Closed TheLethalCode closed 5 years ago
I tried this using python modules mal-scraper and beautifulsoup. I am able to get all the data I want but it's taking too much time any suggestions as to how am I supposed to solve this?
Why do you use mal-scrapper if you are anyway using beautifulsoup? Try using requests, should be a bit faster, and you can speed it up with multiprocessing.
Ohh sorry I meant I was just using mal-scraper which was using beautifulsoup
Hmm, As I said, you can try multiprocessing, but it would be better if you use requests alone. This would make the job of dockering easier, and you can have the same functionality from requests itself
Even a simple request to myanimelist.net/anime/id using the package of requests takes a significant amount of time. Iterating from id =1 to 30000 would seriously take a large amount of time.
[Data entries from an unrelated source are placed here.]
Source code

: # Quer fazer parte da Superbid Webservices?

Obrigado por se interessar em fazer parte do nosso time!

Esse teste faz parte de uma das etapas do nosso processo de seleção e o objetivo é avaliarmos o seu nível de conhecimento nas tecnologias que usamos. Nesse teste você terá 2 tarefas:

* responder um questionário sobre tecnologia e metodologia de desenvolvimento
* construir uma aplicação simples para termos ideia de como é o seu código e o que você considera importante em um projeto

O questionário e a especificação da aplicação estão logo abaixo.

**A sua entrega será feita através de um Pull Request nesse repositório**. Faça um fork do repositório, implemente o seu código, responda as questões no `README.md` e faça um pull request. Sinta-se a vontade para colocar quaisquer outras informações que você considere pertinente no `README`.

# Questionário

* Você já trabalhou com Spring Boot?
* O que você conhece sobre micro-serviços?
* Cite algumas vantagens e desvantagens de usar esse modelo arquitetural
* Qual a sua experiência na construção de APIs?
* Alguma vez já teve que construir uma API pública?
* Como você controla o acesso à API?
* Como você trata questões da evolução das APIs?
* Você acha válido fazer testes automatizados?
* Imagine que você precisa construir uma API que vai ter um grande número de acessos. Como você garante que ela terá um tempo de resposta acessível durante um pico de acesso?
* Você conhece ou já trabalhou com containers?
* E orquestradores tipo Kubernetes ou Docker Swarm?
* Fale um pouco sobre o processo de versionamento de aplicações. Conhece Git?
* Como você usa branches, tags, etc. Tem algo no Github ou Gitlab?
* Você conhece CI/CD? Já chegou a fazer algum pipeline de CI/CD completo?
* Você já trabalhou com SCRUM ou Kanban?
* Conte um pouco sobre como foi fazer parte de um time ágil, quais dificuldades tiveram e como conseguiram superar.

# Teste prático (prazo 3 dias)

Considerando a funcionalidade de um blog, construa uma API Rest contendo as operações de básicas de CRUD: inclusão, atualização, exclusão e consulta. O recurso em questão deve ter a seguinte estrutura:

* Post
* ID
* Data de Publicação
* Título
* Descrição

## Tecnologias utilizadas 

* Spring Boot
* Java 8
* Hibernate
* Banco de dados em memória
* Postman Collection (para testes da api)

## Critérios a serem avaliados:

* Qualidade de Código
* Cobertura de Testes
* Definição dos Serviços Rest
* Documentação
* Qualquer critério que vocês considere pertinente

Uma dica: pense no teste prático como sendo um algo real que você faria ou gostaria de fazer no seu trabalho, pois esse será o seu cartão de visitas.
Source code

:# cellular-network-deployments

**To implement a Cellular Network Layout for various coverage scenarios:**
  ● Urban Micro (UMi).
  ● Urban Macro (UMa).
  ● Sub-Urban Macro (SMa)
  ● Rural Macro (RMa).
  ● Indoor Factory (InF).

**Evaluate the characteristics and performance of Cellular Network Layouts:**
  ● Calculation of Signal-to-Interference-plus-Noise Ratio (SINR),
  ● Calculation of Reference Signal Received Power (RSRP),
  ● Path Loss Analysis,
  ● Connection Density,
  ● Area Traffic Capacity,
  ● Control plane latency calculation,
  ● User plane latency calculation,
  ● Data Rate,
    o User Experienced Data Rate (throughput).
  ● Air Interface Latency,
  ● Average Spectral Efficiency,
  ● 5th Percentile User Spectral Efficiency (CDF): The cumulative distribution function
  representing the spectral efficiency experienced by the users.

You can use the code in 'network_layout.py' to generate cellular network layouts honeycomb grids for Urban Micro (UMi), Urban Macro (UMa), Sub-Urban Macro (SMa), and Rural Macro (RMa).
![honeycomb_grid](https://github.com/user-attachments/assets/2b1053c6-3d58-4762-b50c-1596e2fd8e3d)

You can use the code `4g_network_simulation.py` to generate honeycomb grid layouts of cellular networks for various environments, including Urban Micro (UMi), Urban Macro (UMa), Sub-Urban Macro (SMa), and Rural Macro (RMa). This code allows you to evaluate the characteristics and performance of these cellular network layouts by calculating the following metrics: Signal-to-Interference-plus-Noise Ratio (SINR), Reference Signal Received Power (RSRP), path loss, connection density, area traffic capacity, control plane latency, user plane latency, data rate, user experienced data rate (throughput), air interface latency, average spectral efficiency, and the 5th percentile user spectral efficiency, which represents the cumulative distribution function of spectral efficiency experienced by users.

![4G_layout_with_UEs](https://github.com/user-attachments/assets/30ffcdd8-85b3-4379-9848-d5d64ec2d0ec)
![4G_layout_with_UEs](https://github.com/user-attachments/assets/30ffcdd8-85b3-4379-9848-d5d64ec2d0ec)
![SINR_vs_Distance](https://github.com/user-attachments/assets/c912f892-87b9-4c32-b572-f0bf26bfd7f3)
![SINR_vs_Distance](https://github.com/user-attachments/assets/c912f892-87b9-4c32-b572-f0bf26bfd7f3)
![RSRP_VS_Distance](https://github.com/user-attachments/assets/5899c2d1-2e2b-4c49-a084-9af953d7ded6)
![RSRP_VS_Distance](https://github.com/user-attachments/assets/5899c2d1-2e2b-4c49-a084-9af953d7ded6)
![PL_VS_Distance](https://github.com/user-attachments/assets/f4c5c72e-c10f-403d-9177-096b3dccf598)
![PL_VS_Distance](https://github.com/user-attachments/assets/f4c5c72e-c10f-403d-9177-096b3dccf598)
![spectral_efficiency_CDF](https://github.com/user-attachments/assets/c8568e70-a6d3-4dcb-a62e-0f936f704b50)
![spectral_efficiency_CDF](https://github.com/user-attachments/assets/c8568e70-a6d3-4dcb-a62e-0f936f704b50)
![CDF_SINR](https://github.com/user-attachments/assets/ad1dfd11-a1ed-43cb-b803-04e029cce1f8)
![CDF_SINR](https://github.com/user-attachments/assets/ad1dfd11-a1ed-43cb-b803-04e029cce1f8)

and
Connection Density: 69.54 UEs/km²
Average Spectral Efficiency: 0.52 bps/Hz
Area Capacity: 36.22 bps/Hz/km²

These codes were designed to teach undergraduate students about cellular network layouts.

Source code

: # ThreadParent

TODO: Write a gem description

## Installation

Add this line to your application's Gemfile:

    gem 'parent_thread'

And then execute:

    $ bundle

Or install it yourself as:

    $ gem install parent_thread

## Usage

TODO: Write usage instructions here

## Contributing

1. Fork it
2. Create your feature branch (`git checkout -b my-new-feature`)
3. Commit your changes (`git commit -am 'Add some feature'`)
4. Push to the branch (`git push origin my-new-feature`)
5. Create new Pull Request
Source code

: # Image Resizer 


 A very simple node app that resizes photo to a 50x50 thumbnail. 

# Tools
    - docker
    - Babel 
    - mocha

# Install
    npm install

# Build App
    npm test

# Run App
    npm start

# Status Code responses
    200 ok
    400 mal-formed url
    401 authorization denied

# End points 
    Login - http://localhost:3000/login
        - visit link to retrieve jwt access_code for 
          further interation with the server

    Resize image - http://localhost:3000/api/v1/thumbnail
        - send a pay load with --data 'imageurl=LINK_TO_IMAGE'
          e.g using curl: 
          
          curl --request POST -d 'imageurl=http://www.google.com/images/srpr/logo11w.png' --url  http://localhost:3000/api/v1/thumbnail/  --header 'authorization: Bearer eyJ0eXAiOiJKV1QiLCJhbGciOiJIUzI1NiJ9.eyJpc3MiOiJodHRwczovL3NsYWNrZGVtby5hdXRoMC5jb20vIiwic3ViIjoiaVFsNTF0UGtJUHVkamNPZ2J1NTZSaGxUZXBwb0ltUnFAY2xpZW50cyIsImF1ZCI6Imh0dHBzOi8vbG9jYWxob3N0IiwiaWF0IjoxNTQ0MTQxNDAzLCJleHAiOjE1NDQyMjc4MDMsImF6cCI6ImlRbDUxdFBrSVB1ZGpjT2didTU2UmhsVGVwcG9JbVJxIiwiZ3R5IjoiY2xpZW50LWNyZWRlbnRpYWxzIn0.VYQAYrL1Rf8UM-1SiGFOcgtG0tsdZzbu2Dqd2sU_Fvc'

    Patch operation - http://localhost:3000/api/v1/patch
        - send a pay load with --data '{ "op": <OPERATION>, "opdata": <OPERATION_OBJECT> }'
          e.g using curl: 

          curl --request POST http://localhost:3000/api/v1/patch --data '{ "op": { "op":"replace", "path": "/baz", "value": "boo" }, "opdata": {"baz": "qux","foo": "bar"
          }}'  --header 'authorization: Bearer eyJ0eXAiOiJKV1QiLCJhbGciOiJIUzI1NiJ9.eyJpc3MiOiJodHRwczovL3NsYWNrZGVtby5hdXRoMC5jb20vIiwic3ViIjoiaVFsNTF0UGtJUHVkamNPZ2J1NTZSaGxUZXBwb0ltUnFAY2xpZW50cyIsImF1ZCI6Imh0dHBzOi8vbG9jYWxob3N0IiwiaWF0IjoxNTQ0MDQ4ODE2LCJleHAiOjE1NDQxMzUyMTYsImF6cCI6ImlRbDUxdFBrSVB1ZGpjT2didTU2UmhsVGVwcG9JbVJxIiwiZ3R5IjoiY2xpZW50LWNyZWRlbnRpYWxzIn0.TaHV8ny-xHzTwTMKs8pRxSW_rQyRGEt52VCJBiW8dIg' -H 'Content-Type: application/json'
mal-scraper itself uses requests to make an http request to myanimelist and beautifulsoup to get a html parser. I have already written a script to use the mal-scraper which gets all the data but it has the time issue, and I suppose even dockering would wouldn't be that hard while using mal-scraper.
I know it would take a lot of time, pbviously, atleast around 10 hours, we can speed this up upto 10x, by multiprocessing, and anyway, this is like a one time script. So don't worry. You work on the multiprocessing part.
Okay I'll look into multi-processing
Myanimelist.net updates its content regularly on what are all the anime released as of that moment. Scrape the information from it and make a json file that maps the anime name to its popularity and rating and description. (You can use the indexing feature myanimelist offers).